In his proprietary ‘Lockbox’ software, Nobel laureate Bill Sharpe divides retirement into two periods. During the first period, starting at the retirement date, a retired couple takes withdrawals from an investment portfolio. In one of his examples, the first period lasts 19 years and consumes 64% of savings. In the second period, if the retirees are still living, they buy an income annuity with the remaining 36%. Each year of the systematic withdrawal period is represented by a “lockbox.”

Each lockbox contains a certain portion of Treasury Inflation-Protected Securities (TIPS) and a share in an investment portfolio consisting of ultra-low-cost total market stock and bond index funds.

“The idea is to provide the discipline to say to yourself, ‘I will only cash the number of shares in this year’s lockbox,’ he said in an interview. “Obviously, the lockboxes aren’t really locked. If you have an emergency, you can take money out.
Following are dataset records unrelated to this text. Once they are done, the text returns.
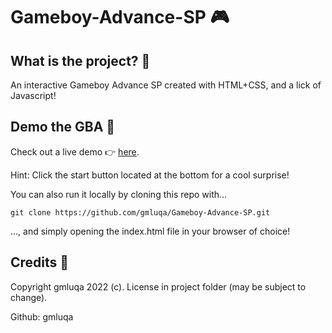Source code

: # Gameboy-Advance-SP 🎮

## What is the project? 🙋

An interactive Gameboy Advance SP created with HTML+CSS, and a lick of Javascript!

## Demo the GBA 🚀

Check out a live demo 👉 [here](https://gmluqa.github.io/Gameboy-Advance-SP/).

Hint: Click the start button located at the bottom for a cool surprise!

You can also run it locally by cloning this repo with...

```
git clone https://github.com/gmluqa/Gameboy-Advance-SP.git
```

..., and simply opening the index.html file in your browser of choice!

## Credits 🎥

Copyright gmluqa 2022 (c). License in project folder (may be subject to change).

Github: gmluqa
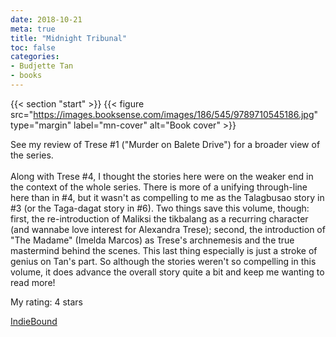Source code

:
 ```yaml
---
date: 2018-10-21
meta: true
title: "Midnight Tribunal"
toc: false
categories:
- Budjette Tan
- books
---
```


{{< section "start" >}}
{{< figure src="https://images.booksense.com/images/186/545/9789710545186.jpg" type="margin" label="mn-cover" alt="Book cover" >}}

See my review of Trese #1 ("Murder on Balete Drive") for a broader view of the series.<br /><br />Along with Trese #4, I thought the stories here were on the weaker end in the context of the whole series. There is more of a unifying through-line here than in #4, but it wasn't as compelling to me as the Talagbusao story in #3 (or the Taga-dagat story in #6). Two things save this volume, though: first, the re-introduction of Maliksi the tikbalang as a recurring character (and wannabe love interest for Alexandra Trese); second, the introduction of "The Madame" (Imelda Marcos) as Trese's archnemesis and the true mastermind behind the scenes. This last thing especially is just a stroke of genius on Tan's part. So although the stories weren't so compelling in this volume, it does advance the overall story quite a bit and keep me wanting to read more!

My rating: 4 stars  

[IndieBound](https://www.indiebound.org/book/9789710545186)
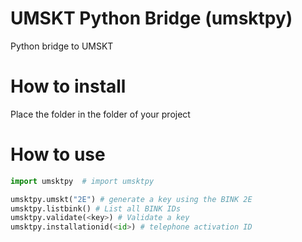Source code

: # UMSKT Python Bridge (umsktpy)
Python bridge to UMSKT

# How to install
Place the folder in the folder of your project

# How to use
```python
import umsktpy  # import umsktpy

umsktpy.umskt("2E") # generate a key using the BINK 2E
umsktpy.listbink() # List all BINK IDs
umsktpy.validate(<key>) # Validate a key
umsktpy.installationid(<id>) # telephone activation ID
```
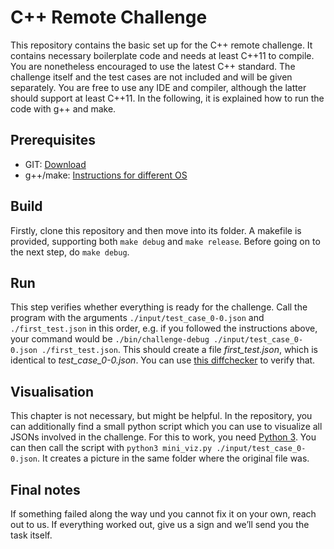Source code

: # C++ Remote Challenge

This repository contains the basic set up for the C++ remote challenge. It contains necessary boilerplate code and needs at least C++11 to compile. You are nonetheless encouraged to use the latest C++ standard. The challenge itself and the test cases are not included and will be given separately. You are free to use any IDE and compiler, although the latter should support at least C++11. In the following, it is explained how to run the code with g++ and make.

## Prerequisites

* GIT: [Download](https://git-scm.com/downloads)
* g++/make: [Instructions for different OS](https://www.cs.odu.edu/~zeil/cs250PreTest/latest/Public/installingACompiler/)

## Build

Firstly, clone this repository and then move into its folder. A makefile is provided, supporting both ```make debug``` and ```make release```. Before going on to the next step, do ```make debug```.

## Run

This step verifies whether everything is ready for the challenge. Call the program with the arguments ```./input/test_case_0-0.json``` and ```./first_test.json``` in this order, e.g. if  you followed the instructions above, your command would be ```./bin/challenge-debug ./input/test_case_0-0.json ./first_test.json```. This should create a file *first_test.json*, which is identical to *test_case_0-0.json*. You can use [this diffchecker](https://www.diffchecker.com/) to verify that.

## Visualisation

This chapter is not necessary, but might be helpful. In the repository, you can additionally find a small python script which you can use to visualize all JSONs involved in the challenge. For this to work, you need [Python 3](https://www.python.org/downloads/). You can then call the script with ```python3 mini_viz.py ./input/test_case_0-0.json```. It creates a picture in the same folder where the original file was.

## Final notes

If something failed along the way und you cannot fix it on your own, reach out to us. If everything worked out, give us a sign and we’ll send you the task itself.
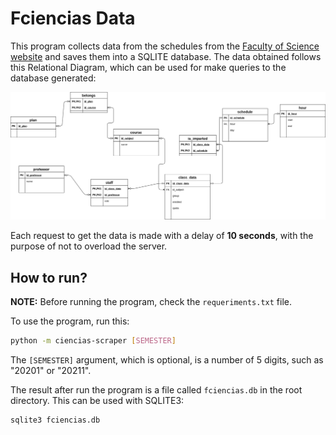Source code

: # Fciencias Data

This program collects data from the schedules from the [Faculty of Science website](www.fciencias.unam.mx/docencia/horarios/) and saves them into a SQLITE database. The data obtained follows this Relational Diagram, which can be used for make queries to the database generated:

![diagram](./docs/db-diagram.png)



Each request to get the data is made with a delay of **10 seconds**, with the purpose of not to overload the server.

## How to run?

**NOTE:** Before running the program, check the `requeriments.txt` file.

To use the program, run this:

```bash
python -m ciencias-scraper [SEMESTER]
```

The `[SEMESTER]` argument, which is optional, is a number of 5 digits, such as "20201" or "20211".

The result after run the program is a file called `fciencias.db` in the root directory. This can be used with SQLITE3:

```
sqlite3 fciencias.db
```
You still have the key.” The asset allocation depends on the client’s appetite or capacity for risk.

“For implementation, you’d buy a certain number of TIPS, and a certain number of mutual fund shares,” Sharpe told RIJ. “You build a spreadsheet with one column for the initial amount in TIPS and another column for the amount in a risky portfolio. Then you would multiply the number of TIPS and shares for each lockbox by their current values and figure out what they’re worth in each period. Once a year, you would sell off that year’s portions of the two at their current price. It’s an accounting/spreadsheet task.”

In the 20th year of retirement—i.e., at age 85, which roughly corresponds to the average life expectancy of an affluent 65-year-old American—the couple, if living, buys a joint-and-survivor fixed life annuity. For the sake of liquidity, flexibility, and cost-reduction, they might prefer to make the annuity purchase an option, rather than buying an immediate or deferred annuity at retirement.